At the same time you will have a better understanding of how a particular feature is working in rails. This improves your debugging skills because you know where to look for when something goes wrong.
Finally Ruby is the elephant in the room so you need to be better at ruby to become excellent at rails, Which often is shadowed by the magic that rails provides, so learning RUBY first is more important than rails, sinatra or anything.
You can't really call a framework a language.
For example, in cakephp we have this cook book http://book.cakephp.org which the quality of the content surpasses every cakephp book on amazon.
So, like apps "simple & feature rich" can get along together like "learnability & usability" can get along too. It just needs more work.

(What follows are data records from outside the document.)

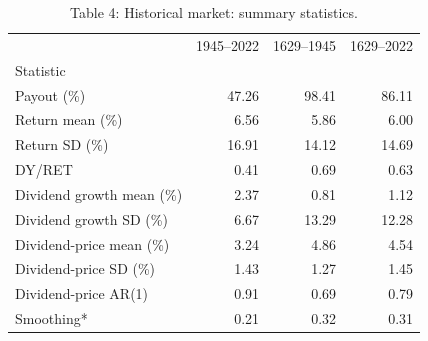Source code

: \begin{table}
\caption{Table 4: Historical market: summary statistics.}
\label{tab:replication_4}
\begin{tabular}{lrrr}
\toprule
 & 1945–2022 & 1629–1945 & 1629–2022 \\
Statistic &  &  &  \\
\midrule
Payout (\%) & 47.26 & 98.41 & 86.11 \\
Return mean (\%) & 6.56 & 5.86 & 6.00 \\
Return SD (\%) & 16.91 & 14.12 & 14.69 \\
DY/RET & 0.41 & 0.69 & 0.63 \\
Dividend growth mean (\%) & 2.37 & 0.81 & 1.12 \\
Dividend growth SD (\%) & 6.67 & 13.29 & 12.28 \\
Dividend-price mean (\%) & 3.24 & 4.86 & 4.54 \\
Dividend-price SD (\%) & 1.43 & 1.27 & 1.45 \\
Dividend-price AR(1) & 0.91 & 0.69 & 0.79 \\
Smoothing* & 0.21 & 0.32 & 0.31 \\
\bottomrule
\end{tabular}
\end{table}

> But the CoffeeScript/Backbone.js route is harder for
> beginners but in the long run it's a much better choice.
This is how I see it:
CoffeeScript + JQuery + Backbone.js = Harder to get started but the code becomes easier to maintain when the codebase is big.

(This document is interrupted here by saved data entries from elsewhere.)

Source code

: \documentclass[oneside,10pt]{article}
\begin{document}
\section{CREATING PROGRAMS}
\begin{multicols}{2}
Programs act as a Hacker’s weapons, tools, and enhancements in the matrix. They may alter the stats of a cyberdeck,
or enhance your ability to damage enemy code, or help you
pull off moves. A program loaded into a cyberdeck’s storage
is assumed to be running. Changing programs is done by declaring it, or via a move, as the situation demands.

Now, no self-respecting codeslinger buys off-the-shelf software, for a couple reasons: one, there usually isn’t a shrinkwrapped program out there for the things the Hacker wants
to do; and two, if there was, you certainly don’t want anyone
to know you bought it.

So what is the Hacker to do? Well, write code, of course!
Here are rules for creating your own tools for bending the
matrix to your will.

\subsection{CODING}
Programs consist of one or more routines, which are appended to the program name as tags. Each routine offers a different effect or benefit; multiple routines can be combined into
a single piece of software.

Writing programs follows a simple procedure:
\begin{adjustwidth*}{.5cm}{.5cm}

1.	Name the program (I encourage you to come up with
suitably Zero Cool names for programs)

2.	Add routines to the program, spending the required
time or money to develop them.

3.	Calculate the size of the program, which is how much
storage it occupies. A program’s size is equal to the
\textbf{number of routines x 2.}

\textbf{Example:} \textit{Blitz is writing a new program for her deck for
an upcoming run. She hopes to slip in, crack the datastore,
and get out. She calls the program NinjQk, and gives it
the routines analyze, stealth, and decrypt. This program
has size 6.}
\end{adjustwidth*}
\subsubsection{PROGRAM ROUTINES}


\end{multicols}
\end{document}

I know that JQuery is not about organizing code.
That was a decision I regretted many times. The hoops I had to jump through to deal with complex database queries were ridiculous. The difference in quality and robustness between ActiveRecord and cakePHP's ORM (at that time, anyway) were pronounced, with AR coming out way, way ahead.
There's no doubt, in my mind, that if you are going to take on a large, ambitious web application project, you'll be better served by Rails.

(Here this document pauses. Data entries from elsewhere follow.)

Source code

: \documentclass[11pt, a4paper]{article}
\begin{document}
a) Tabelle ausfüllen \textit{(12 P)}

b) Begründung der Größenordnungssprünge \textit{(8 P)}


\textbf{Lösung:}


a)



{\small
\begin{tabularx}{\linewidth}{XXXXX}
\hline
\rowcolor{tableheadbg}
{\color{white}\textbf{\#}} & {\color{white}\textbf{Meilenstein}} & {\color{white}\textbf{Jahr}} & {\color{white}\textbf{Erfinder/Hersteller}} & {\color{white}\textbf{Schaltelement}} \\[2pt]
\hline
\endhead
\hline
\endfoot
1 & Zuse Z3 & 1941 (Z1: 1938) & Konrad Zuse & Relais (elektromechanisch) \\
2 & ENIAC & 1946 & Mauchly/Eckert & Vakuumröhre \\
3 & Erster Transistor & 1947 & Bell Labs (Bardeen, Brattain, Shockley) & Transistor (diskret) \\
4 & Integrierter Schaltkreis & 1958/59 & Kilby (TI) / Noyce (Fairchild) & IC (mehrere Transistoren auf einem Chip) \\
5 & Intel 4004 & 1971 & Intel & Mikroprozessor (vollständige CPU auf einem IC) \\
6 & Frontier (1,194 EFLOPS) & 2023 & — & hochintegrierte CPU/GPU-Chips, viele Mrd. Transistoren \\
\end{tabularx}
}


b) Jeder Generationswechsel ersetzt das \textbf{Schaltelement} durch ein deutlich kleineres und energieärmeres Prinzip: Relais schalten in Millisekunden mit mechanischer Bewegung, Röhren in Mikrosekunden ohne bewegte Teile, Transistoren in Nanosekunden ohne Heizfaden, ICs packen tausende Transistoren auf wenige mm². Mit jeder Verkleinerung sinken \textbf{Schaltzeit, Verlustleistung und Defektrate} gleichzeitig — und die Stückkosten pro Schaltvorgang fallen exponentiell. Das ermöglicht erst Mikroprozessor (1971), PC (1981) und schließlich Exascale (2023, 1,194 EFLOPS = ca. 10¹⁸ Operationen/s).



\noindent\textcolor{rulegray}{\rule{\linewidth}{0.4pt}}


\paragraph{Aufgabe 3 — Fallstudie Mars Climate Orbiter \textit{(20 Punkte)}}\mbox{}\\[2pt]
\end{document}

You'll also have to note that both frameworks have progressed significantly in the last few years - CakePHP actually just released a new major version, as did Rails a few months ago - so your experience a few years ago - was this in the 1.1 era - would just be indicative of the framework's beginnings, not where it currently is.
Feel free to message me with your thoughts if they still conflict; I'd love to hear the other side of the story since improving CakePHP as a framework helps not just my ego, but other developers who are using CakePHP to make a living :)
- In my very humble opinion, only one - English! I can't comment on the international community - book has been any good (That by Mariano Iglesias) and they all tend to either have outdated information or just bad code samples. So no, they do not surpass the quality of the framework.
- Hard stuff is always hard, regardless of the framework. At a certain point, you start butting heads with limitations in the language, at which point no framework will help. I've also found "hard stuff" to be fairly easy in CakePHP due to the large plugin base I can reach into - only Django and Ruby Gems really solve this sort of problem - so no, the hard stuff doesn't get harder.
Regardless, I'd be more than happy to get your feedback on this though. Send me a message :)
>There are plenty of cases where learnability and usability are in conflict
>That's where learnability and usability are again in conflict
But it is hard to work on both so you may need to work on usabilitiy first then work twice as hard for learnability.
A MD is not for beginners either.
Policing is not for beginners either.
Even cooking is not for beginners.
I had my first son 9 month ago before I learned how to change a diaper.
Being a Dad is definitely not for beginners.
Life is not easy, nothing is for beginners.
People just learn along the way if they think this is the skill they need to learn and they have a strong will.
The most important thing is to BEGIN.